■ Exercise objective
The exercise asks you to copy every line below in which "NSFW" appears.

■ Extracted material
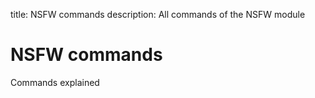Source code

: title: NSFW commands
description: All commands of the NSFW module

# NSFW commands

Commands explained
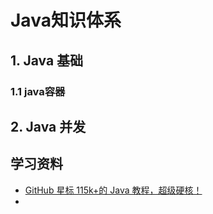 # Java知识体系

## 1. Java 基础

### 1.1 java容器



## 2. Java 并发



## 学习资料

* [GitHub 星标 115k+的 Java 教程，超级硬核！](https://mp.weixin.qq.com/s/d7Z0QoChNuP9bTwAGh2QCw)
*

■ Task answer
: title: NSFW commands
description: All commands of the NSFW module
# NSFW commands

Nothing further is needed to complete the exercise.